When Legal Strikes—Chaos Theory Meets DRM

Sadly, as management gets more cautious about legal repercussions, lawyers get a voice in decisions in which they not only have no expertise (such as IT), but in customer-facing initiatives, as well.

Sony’s aggressive spyware approach to DRM smells to high hell of the kind of good-intentions-turned-cognitive-dirty-bomb so many Legal-inspired projects descend into.

This is an interesting opinion that I think is only potentially applicable to situations where the lawyer in question is representing the company’s explicit interest. I haven’t seen this happen in general though–particularly where the corporate lawyers are addressing issues that are _not_ in regards to the company interest (e.g. privacy law).

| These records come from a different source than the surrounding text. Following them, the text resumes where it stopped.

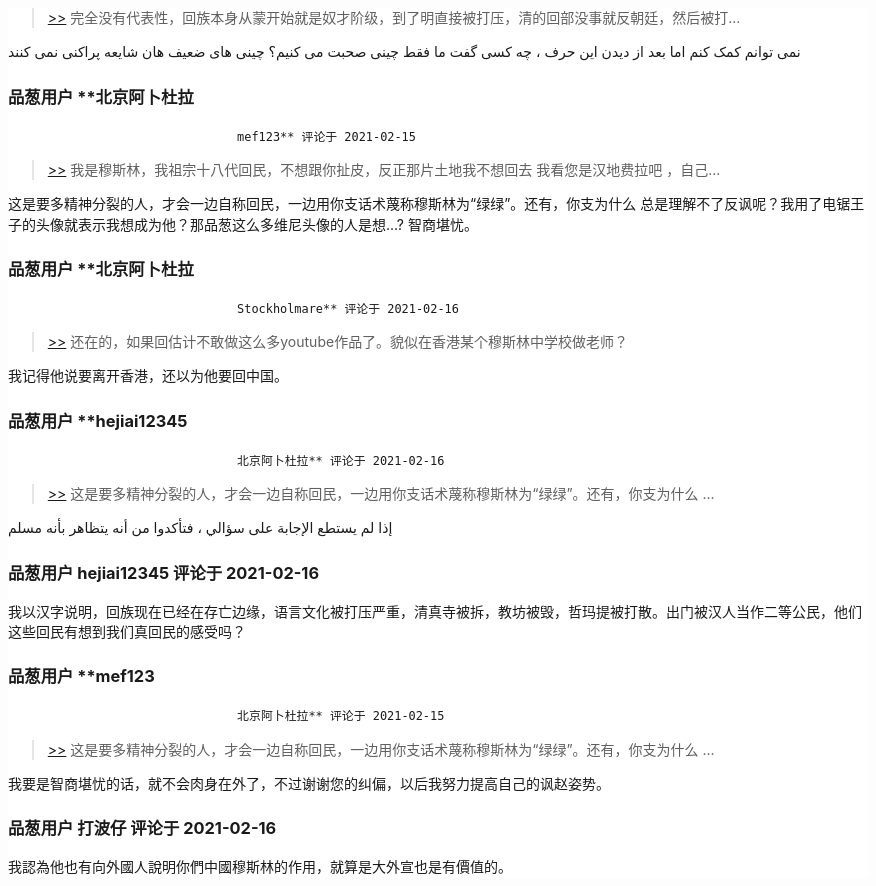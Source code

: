 > [\>>]( "/article/item_id-601970#") 完全没有代表性，回族本身从蒙开始就是奴才阶级，到了明直接被打压，清的回部没事就反朝廷，然后被打...

  
نمی توانم کمک کنم اما بعد از دیدن این حرف ، چه کسی گفت ما فقط چینی صحبت می کنیم؟ چینی های ضعیف هان شایعه پراکنی نمی کنند
        


            
### 品葱用户 **北京阿卜杜拉				
									mef123** 评论于 2021-02-15
        
> [\>>]( "/article/item_id-602300#") 我是穆斯林，我祖宗十八代回民，不想跟你扯皮，反正那片土地我不想回去 我看您是汉地费拉吧 ，自己...

  
  
这是要多精神分裂的人，才会一边自称回民，一边用你支话术蔑称穆斯林为“绿绿”。还有，你支为什么 总是理解不了反讽呢？我用了电锯王子的头像就表示我想成为他？那品葱这么多维尼头像的人是想...? 智商堪忧。
        


            
### 品葱用户 **北京阿卜杜拉				
									Stockholmare** 评论于 2021-02-16
        
> [\>>]( "/article/item_id-602299#") 还在的，如果回估计不敢做这么多youtube作品了。貌似在香港某个穆斯林中学校做老师？

  
  
我记得他说要离开香港，还以为他要回中国。
        


            
### 品葱用户 **hejiai12345				
									北京阿卜杜拉** 评论于 2021-02-16
        
> [\>>]( "/article/item_id-602309#") 这是要多精神分裂的人，才会一边自称回民，一边用你支话术蔑称穆斯林为“绿绿”。还有，你支为什么 ...

  
إذا لم يستطع الإجابة على سؤالي ، فتأكدوا من أنه يتظاهر بأنه مسلم
        


            
### 品葱用户 **hejiai12345** 评论于 2021-02-16
        
我以汉字说明，回族现在已经在存亡边缘，语言文化被打压严重，清真寺被拆，教坊被毁，哲玛提被打散。出门被汉人当作二等公民，他们这些回民有想到我们真回民的感受吗？
        


            
### 品葱用户 **mef123				
									北京阿卜杜拉** 评论于 2021-02-15
        
> [\>>]( "/article/item_id-602309#") 这是要多精神分裂的人，才会一边自称回民，一边用你支话术蔑称穆斯林为“绿绿”。还有，你支为什么 ...

  
我要是智商堪忧的话，就不会肉身在外了，不过谢谢您的纠偏，以后我努力提高自己的讽赵姿势。
        


            
### 品葱用户 **打波仔** 评论于 2021-02-16
        
我認為他也有向外國人說明你們中國穆斯林的作用，就算是大外宣也是有價值的。
        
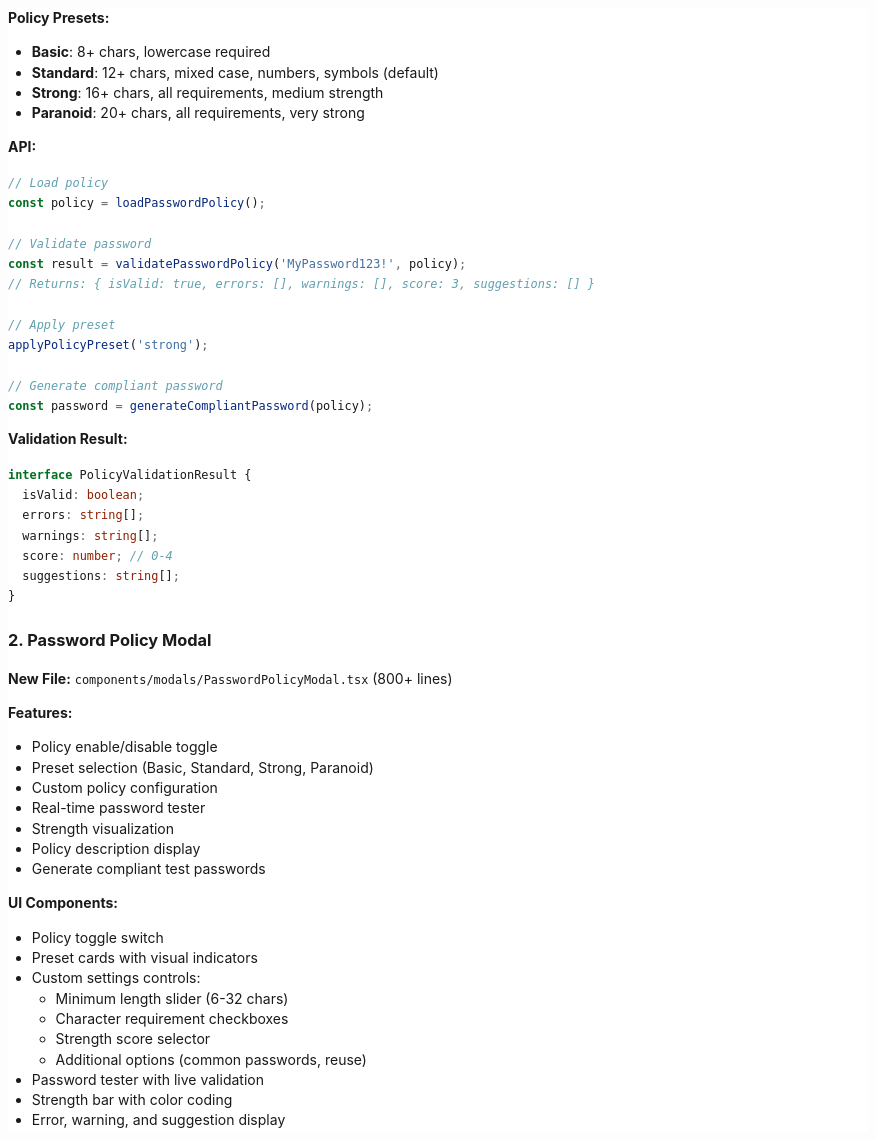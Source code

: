 **Policy Presets:**
- **Basic**: 8+ chars, lowercase required
- **Standard**: 12+ chars, mixed case, numbers, symbols (default)
- **Strong**: 16+ chars, all requirements, medium strength
- **Paranoid**: 20+ chars, all requirements, very strong

**API:**
```typescript
// Load policy
const policy = loadPasswordPolicy();

// Validate password
const result = validatePasswordPolicy('MyPassword123!', policy);
// Returns: { isValid: true, errors: [], warnings: [], score: 3, suggestions: [] }

// Apply preset
applyPolicyPreset('strong');

// Generate compliant password
const password = generateCompliantPassword(policy);
```

**Validation Result:**
```typescript
interface PolicyValidationResult {
  isValid: boolean;
  errors: string[];
  warnings: string[];
  score: number; // 0-4
  suggestions: string[];
}
```

### 2. Password Policy Modal

**New File:** `components/modals/PasswordPolicyModal.tsx` (800+ lines)

**Features:**
- Policy enable/disable toggle
- Preset selection (Basic, Standard, Strong, Paranoid)
- Custom policy configuration
- Real-time password tester
- Strength visualization
- Policy description display
- Generate compliant test passwords

**UI Components:**
- Policy toggle switch
- Preset cards with visual indicators
- Custom settings controls:
  - Minimum length slider (6-32 chars)
  - Character requirement checkboxes
  - Strength score selector
  - Additional options (common passwords, reuse)
- Password tester with live validation
- Strength bar with color coding
- Error, warning, and suggestion display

For the most part, I have seen these lawyers define a very low bar for a company to meet. The same tendency for lawyers “tend to wield power disproportionate to their duties” (I would use the word “influence” instead of power) leads to these proclamations to be interpreted to mean that the company should only meet the minimum bar. These lawyers are not in the business of suggesting what the company _should_ do, only a minimum of what it _has_ to do. Laws aren’t necessarily sufficient or detailed enough to ensure that they are complied with, however. I have had several situations where lawyers have undone good security work because they proliferated the fact that the law didn’t require the proscribed procedures, even though those procedures were in place to uphold that law. Lawyers seem to wield more influence than security folks though so who do you think was listened to?